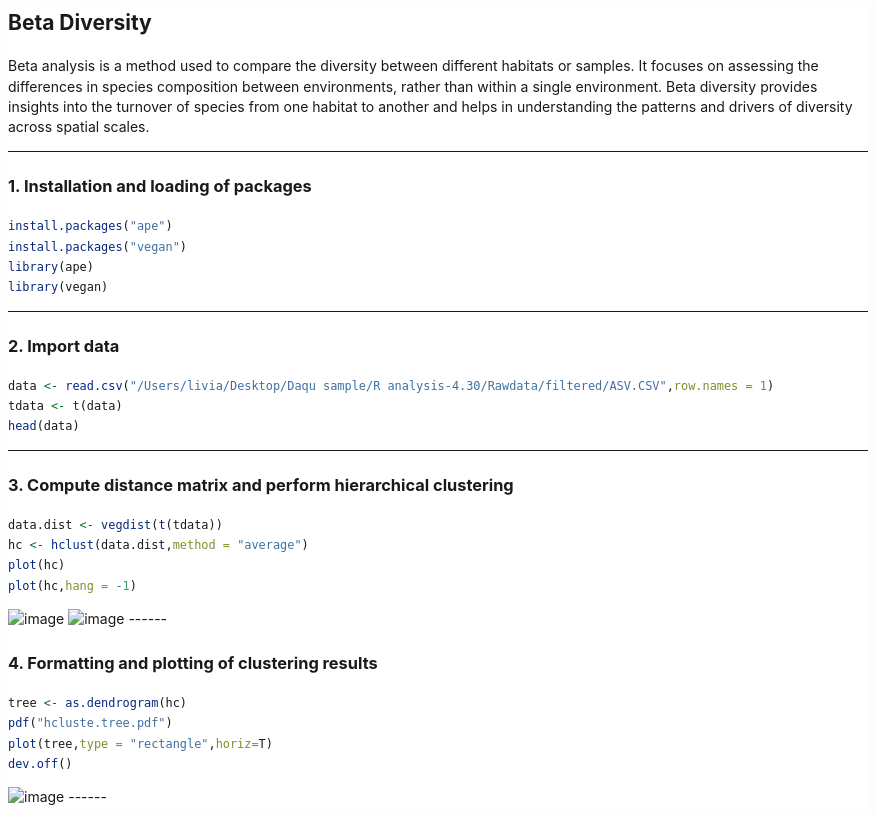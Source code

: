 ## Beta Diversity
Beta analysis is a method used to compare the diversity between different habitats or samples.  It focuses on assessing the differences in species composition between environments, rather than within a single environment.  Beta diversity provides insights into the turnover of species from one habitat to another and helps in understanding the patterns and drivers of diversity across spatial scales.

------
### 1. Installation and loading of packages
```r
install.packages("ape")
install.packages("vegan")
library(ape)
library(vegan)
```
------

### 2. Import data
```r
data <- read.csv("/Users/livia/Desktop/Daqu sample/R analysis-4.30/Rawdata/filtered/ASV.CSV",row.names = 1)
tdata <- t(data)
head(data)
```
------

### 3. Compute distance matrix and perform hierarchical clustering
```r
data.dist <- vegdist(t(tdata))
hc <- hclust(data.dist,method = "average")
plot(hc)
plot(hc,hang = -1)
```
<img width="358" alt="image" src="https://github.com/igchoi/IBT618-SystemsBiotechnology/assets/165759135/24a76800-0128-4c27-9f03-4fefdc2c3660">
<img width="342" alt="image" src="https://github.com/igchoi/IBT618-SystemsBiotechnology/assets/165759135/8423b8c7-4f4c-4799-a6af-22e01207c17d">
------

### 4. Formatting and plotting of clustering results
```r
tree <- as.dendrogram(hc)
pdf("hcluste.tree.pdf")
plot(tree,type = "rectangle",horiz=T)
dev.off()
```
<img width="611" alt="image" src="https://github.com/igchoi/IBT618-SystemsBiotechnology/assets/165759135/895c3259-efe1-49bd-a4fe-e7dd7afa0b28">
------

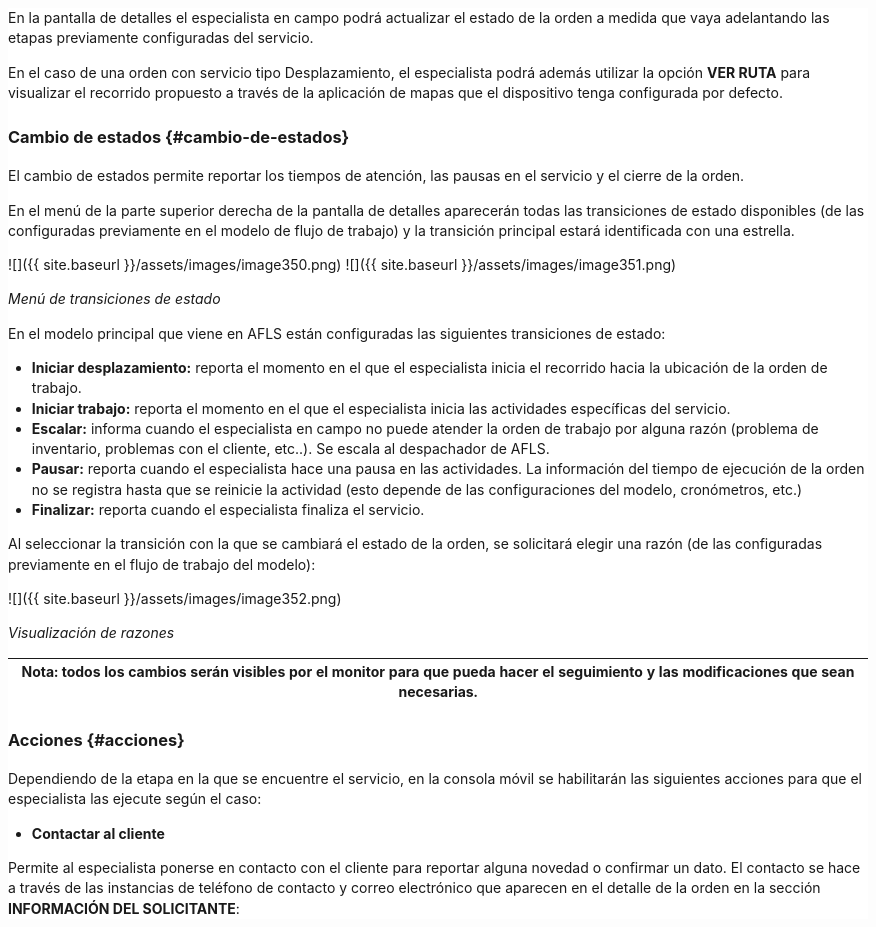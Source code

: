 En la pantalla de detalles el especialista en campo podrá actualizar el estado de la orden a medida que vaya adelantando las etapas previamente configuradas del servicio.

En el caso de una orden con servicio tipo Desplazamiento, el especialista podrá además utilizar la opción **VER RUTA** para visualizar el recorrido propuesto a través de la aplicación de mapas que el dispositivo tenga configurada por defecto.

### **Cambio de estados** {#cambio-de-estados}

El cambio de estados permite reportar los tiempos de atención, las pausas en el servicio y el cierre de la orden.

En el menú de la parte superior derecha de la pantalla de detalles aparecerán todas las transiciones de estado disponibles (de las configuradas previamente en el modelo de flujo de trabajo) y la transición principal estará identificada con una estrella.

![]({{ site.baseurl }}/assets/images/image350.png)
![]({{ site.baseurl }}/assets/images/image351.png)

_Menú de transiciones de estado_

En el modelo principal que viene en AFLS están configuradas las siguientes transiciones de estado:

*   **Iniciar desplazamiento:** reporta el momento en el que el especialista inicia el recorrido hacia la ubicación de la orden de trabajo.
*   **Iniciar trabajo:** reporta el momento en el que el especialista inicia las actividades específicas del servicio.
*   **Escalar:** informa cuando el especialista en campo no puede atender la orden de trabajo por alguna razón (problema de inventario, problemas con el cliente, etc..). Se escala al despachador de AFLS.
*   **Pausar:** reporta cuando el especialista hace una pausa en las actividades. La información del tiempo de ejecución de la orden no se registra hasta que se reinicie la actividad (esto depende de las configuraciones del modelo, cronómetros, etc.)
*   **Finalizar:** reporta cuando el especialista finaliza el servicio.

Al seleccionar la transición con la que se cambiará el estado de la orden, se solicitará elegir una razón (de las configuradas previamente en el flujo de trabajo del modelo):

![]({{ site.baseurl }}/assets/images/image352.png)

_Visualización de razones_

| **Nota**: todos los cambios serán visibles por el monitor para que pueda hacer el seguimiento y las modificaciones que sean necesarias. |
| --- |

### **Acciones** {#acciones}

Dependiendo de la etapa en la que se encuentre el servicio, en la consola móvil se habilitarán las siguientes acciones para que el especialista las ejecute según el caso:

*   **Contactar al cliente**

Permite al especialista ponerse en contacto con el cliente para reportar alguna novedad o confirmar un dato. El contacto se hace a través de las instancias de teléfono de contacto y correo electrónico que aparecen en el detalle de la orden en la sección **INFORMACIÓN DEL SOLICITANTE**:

....................

__Task directions__
Nothing but the lines from the top of the data above through the line containing "### **Cambio de" should be output, exactly as written and without the pictures.

__Result__
Source code

: ## Beta Diversity
Beta analysis is a method used to compare the diversity between different habitats or samples.  It focuses on assessing the differences in species composition between environments, rather than within a single environment.  Beta diversity provides insights into the turnover of species from one habitat to another and helps in understanding the patterns and drivers of diversity across spatial scales.

------
### 1. Installation and loading of packages
```r
install.packages("ape")
install.packages("vegan")
library(ape)
library(vegan)
```
------

### 2. Import data
```r
data <- read.csv("/Users/livia/Desktop/Daqu sample/R analysis-4.30/Rawdata/filtered/ASV.CSV",row.names = 1)
tdata <- t(data)
head(data)
```
------

### 3. Compute distance matrix and perform hierarchical clustering
```r
data.dist <- vegdist(t(tdata))
hc <- hclust(data.dist,method = "average")
plot(hc)
plot(hc,hang = -1)
```
<img width="358" alt="image" src="https://github.com/igchoi/IBT618-SystemsBiotechnology/assets/165759135/24a76800-0128-4c27-9f03-4fefdc2c3660">
<img width="342" alt="image" src="https://github.com/igchoi/IBT618-SystemsBiotechnology/assets/165759135/8423b8c7-4f4c-4799-a6af-22e01207c17d">
------

### 4. Formatting and plotting of clustering results
```r
tree <- as.dendrogram(hc)
pdf("hcluste.tree.pdf")
plot(tree,type = "rectangle",horiz=T)
dev.off()
```
<img width="611" alt="image" src="https://github.com/igchoi/IBT618-SystemsBiotechnology/assets/165759135/895c3259-efe1-49bd-a4fe-e7dd7afa0b28">
------

Source code

: En la pantalla de detalles el especialista en campo podrá actualizar el estado de la orden a medida que vaya adelantando las etapas previamente configuradas del servicio.

En el caso de una orden con servicio tipo Desplazamiento, el especialista podrá además utilizar la opción **VER RUTA** para visualizar el recorrido propuesto a través de la aplicación de mapas que el dispositivo tenga configurada por defecto.

### **Cambio de estados** {#cambio-de-estados}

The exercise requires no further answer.